— AVAILABLE DATA —
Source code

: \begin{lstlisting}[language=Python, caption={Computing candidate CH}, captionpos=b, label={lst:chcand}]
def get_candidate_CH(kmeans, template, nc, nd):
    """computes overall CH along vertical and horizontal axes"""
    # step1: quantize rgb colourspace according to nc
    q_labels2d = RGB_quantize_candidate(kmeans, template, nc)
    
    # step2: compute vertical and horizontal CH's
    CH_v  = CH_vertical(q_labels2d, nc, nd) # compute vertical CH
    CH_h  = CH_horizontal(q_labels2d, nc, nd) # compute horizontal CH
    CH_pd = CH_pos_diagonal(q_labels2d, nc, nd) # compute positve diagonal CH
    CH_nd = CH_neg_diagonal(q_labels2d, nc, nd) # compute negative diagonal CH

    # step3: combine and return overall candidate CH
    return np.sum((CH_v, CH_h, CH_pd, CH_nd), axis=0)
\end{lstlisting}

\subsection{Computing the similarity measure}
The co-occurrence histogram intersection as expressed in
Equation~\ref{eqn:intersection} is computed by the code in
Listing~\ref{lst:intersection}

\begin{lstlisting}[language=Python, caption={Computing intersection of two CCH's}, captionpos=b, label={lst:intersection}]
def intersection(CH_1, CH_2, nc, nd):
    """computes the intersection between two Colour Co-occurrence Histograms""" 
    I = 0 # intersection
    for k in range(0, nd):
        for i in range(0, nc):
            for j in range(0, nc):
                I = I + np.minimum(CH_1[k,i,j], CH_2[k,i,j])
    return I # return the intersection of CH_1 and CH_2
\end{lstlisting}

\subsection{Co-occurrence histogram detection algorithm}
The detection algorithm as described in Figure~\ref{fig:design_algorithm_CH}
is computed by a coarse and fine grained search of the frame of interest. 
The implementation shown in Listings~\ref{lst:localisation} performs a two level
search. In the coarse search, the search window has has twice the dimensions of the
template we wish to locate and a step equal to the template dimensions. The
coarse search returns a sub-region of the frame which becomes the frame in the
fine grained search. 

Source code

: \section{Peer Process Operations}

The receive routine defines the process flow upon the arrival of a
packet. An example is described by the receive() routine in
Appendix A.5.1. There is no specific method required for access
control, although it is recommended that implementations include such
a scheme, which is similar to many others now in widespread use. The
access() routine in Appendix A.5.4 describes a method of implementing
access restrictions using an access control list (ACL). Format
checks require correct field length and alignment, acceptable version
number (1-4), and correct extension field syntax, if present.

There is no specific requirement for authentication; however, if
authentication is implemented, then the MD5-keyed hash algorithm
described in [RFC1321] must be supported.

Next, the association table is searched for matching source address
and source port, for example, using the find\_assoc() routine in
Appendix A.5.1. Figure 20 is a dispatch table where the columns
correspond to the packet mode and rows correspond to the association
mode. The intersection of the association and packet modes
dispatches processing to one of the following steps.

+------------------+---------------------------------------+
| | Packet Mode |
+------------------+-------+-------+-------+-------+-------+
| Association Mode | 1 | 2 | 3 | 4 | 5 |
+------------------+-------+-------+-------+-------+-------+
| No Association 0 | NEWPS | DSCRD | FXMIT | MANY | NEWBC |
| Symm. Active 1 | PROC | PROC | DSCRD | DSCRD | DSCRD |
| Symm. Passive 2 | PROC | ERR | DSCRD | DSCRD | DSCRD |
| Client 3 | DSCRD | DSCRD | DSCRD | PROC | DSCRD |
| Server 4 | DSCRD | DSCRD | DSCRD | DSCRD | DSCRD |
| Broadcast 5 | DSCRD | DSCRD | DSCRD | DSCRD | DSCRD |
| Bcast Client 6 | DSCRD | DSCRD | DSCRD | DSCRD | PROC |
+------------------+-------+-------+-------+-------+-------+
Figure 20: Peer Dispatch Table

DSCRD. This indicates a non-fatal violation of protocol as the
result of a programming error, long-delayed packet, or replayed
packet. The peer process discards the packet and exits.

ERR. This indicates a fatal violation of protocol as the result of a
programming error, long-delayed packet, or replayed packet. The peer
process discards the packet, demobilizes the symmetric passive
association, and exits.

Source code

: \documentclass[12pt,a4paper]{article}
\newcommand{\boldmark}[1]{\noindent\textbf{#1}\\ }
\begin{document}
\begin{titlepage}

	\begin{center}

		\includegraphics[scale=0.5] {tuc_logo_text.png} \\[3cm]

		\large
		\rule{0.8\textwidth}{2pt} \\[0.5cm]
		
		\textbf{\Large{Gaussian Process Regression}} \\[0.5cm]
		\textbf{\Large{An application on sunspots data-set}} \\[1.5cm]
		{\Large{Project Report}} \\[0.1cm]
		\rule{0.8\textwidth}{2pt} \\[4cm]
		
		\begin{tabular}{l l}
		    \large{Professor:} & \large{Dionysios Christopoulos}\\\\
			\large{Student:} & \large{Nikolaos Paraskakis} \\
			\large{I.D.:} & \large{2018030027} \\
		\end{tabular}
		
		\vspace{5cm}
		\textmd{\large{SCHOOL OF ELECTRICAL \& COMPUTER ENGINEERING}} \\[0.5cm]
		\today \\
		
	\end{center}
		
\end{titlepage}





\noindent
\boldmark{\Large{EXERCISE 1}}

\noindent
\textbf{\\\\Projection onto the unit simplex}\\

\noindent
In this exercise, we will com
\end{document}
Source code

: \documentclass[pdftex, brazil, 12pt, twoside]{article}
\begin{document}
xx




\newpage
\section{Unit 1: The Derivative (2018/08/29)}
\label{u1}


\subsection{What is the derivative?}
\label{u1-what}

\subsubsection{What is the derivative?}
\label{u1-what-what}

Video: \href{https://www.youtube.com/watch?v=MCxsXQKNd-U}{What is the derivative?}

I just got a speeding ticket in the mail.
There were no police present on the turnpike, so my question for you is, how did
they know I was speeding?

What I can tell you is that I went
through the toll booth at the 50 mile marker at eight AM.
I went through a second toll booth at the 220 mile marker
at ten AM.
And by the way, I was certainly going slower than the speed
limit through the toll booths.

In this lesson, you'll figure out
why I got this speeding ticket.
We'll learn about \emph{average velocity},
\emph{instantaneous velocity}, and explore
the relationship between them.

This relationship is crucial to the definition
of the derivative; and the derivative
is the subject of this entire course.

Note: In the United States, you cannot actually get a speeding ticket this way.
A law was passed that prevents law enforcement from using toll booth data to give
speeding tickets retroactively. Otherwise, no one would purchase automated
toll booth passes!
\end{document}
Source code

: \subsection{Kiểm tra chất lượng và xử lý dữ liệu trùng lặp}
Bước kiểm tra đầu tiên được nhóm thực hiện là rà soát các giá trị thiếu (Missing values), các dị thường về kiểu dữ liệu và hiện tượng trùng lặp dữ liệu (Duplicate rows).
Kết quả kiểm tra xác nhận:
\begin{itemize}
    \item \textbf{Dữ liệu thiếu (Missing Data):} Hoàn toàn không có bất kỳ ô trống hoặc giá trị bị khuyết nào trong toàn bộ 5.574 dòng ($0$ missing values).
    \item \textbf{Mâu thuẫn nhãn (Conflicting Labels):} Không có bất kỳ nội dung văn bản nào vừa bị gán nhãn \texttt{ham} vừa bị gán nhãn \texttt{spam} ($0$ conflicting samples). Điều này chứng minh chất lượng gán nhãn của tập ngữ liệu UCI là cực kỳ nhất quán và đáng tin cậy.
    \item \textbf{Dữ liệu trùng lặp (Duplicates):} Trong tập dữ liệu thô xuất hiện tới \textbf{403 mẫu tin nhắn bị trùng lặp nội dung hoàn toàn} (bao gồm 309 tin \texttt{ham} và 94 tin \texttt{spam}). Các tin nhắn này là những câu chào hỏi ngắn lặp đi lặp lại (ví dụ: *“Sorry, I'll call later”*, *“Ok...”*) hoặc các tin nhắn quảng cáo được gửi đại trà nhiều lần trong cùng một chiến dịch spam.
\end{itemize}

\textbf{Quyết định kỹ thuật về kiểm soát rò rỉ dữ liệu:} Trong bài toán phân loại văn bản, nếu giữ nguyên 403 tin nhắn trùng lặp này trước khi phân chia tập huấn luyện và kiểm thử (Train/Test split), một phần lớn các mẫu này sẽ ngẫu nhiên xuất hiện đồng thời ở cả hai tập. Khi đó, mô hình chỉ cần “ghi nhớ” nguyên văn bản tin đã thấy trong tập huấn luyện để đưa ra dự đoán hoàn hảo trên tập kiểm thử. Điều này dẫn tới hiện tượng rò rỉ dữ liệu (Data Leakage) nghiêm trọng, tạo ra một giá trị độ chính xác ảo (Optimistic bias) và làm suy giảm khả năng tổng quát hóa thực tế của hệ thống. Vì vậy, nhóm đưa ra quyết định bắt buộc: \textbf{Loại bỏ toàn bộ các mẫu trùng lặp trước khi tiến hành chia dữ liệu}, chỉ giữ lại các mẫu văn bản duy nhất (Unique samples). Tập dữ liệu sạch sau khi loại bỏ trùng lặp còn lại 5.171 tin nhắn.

— THE TASK —
Whichever lines of the material hold the word "protocol", find and copy them.

— EXERCISE RESULT —
DSCRD. This indicates a non-fatal violation of protocol as the
ERR. This indicates a fatal violation of protocol as the result of a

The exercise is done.